→ **PROMPT**
Every line of the data that contains the string "mengi" must be copied.
RECORDS SUPPLIED START
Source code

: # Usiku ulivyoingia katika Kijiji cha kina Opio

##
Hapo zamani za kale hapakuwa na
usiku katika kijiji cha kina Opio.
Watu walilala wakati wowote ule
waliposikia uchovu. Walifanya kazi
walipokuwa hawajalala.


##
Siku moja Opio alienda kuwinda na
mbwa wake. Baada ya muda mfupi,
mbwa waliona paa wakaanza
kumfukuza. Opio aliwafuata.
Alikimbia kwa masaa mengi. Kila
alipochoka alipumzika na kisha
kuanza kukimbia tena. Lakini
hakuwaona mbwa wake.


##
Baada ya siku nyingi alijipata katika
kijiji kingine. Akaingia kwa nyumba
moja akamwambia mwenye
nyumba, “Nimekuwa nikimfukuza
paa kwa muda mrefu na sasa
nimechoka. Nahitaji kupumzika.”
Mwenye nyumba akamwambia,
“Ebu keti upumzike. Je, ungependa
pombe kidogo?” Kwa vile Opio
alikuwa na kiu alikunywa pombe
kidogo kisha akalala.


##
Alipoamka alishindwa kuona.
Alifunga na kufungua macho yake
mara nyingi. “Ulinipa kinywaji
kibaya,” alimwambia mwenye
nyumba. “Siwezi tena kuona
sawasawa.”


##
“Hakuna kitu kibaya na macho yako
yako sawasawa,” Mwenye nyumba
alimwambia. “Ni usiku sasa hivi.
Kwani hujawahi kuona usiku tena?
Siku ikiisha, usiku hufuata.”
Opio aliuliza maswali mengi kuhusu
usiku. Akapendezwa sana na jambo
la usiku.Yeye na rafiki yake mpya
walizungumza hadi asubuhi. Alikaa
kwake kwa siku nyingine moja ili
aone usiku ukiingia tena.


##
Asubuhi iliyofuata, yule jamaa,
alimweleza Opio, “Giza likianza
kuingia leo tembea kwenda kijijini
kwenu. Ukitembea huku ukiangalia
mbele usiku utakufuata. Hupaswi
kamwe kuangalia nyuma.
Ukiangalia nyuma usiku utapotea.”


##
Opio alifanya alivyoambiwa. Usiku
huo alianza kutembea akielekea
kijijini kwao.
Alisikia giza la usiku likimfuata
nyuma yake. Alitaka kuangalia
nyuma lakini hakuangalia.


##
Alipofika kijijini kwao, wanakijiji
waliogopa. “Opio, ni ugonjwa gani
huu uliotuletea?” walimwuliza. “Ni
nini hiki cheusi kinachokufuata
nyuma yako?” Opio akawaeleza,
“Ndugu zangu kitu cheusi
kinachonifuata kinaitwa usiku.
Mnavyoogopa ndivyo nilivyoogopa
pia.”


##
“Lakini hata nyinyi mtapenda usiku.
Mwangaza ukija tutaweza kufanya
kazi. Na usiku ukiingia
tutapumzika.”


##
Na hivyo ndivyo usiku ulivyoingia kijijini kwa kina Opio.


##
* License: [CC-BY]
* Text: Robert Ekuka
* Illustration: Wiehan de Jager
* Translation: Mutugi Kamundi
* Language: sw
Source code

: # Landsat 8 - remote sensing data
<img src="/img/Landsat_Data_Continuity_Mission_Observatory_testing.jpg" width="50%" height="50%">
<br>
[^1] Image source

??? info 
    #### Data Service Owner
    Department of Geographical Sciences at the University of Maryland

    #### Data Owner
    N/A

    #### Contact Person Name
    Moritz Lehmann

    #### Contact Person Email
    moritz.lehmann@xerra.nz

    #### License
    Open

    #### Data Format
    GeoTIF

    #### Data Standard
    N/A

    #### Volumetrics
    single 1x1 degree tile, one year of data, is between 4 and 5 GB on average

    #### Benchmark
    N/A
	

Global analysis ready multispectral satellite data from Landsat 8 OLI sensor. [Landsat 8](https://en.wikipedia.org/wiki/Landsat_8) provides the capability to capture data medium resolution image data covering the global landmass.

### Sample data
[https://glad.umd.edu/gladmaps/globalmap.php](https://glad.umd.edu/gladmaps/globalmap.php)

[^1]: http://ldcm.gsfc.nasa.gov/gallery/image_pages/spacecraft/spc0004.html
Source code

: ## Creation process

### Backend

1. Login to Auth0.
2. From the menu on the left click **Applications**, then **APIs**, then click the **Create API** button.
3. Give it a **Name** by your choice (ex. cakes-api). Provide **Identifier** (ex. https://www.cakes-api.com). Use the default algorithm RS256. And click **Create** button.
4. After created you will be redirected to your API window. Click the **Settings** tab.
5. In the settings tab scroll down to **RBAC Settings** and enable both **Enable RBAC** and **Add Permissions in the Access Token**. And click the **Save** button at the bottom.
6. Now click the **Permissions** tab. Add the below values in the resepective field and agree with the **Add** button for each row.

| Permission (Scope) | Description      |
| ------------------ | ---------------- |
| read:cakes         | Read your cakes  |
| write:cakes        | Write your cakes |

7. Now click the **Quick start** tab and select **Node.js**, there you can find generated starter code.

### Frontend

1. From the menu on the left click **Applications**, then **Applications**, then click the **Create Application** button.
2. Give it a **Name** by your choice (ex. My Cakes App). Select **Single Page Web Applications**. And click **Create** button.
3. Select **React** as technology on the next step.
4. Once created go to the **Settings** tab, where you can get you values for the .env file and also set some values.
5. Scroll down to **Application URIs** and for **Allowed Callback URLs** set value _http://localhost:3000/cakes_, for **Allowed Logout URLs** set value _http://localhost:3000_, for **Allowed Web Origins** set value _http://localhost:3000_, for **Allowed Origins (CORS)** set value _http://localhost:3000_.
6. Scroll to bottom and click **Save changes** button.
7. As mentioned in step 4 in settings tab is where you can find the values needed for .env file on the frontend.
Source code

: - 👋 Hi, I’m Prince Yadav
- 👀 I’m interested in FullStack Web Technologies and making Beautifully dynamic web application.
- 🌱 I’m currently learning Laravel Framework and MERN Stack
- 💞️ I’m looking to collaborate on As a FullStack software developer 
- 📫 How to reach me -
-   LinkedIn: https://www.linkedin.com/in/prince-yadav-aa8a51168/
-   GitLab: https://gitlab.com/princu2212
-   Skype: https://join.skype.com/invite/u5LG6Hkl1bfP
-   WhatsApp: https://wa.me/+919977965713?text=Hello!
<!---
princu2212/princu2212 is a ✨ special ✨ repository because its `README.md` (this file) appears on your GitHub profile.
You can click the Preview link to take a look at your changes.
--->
RECORDS SUPPLIED END
→ **TASK OUTPUT**
Alikimbia kwa masaa mengi. Kila
Opio aliuliza maswali mengi kuhusu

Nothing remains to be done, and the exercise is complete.